En este vídeo se ve una realidad que a la gran mayoría de los televidentes le provocará indiferencia. Pero que a mí, contemplándolo, me produce cierta tristeza. ¿Es esto todo a lo que podemos llegar? ¿Es esta la forma cruel y chistosa de acabar con un medio? ¿Sustituirlo de cuajo por su némesis?
Por suerte por cada puerta que se cierra, se abrirán más.

5 comentarios:

S. Raló dijo...

¿Sabes que me pasa a mí con estas cosas?
Que cada día me dan ganas de leer más.
Por eso ahorro electricidad y compro pilas, para volver a meterme debajo de la sábana - como cuando mi madre me obligaba a apagar la luz - dispuesta a zambullirme en alguna que otra historia escondida entre letras, palabras y puntos y a parte.
Y yo estudiando Audiovisuales, quién me mandaría a mí...

Por cierto, actualicé malamente, pero actualicé.
Estoy que no tiro, eh?

Jesús Elorriaga dijo...

La lectura nunca traiciona, pero la imagen siempre esconderá algo.

Aunque haya negociantes que perviertan el contenido, las herramientas audiovisuales pueden ser capaces de crear cosas maravillosas. De ahí que no perdamos la fe en quienes pueden usarlas correctamente, pequeña saltamontes.

Actualizándome yo tb y alegróme for you. Te leo.

S. Raló dijo...

No perdemos la fe el que exista algo bueno lo se... pero no puedo dejar de hundirme cada vez que veo la tele.
¿Qué le vamos a hacer?

Creo que cada vez me planteo más seriamente la idea de comprarme un planeta nuevo...

Jesús Elorriaga dijo...

Entonces te habría gustado un programa que veía yo de cani, "Planeta imaginario" http://www.youtube.com/watch?v=fidflWuokLs.

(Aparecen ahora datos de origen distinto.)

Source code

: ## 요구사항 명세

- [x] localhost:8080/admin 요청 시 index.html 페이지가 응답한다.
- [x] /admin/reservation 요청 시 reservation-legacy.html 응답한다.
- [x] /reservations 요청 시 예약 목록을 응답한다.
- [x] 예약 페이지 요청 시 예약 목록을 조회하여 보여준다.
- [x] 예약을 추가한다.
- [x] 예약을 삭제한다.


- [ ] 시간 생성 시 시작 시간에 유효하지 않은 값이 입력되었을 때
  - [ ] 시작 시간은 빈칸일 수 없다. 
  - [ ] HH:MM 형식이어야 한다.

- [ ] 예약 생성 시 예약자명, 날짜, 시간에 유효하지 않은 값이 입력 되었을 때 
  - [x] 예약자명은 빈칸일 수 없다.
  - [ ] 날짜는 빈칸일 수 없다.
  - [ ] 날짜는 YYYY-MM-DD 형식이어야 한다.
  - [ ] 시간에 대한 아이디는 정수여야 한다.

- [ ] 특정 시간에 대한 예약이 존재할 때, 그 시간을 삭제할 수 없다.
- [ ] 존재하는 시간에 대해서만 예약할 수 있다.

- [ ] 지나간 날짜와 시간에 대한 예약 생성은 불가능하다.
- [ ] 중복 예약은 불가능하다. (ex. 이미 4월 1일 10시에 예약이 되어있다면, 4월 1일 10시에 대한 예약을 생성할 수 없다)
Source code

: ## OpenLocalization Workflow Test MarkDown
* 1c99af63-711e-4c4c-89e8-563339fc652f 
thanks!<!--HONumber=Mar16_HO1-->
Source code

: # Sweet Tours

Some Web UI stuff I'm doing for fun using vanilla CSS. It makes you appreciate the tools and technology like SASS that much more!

Si compras uno, sobre todo no te olvides de regar las plantas.

S. Raló dijo...

Regar las plantas?
Una vez tuve un cactus... y el pobre murió seco.
Asi que imagínate.

Pero bueno, mi abuelo es agricultor y mi padre adora las plantas (tenemos la firme creencia de que le tiene más aprecio al jardín que a nosotras...),asi que cuando vengan a visitarme les dejaré replantarme el planeta, :D!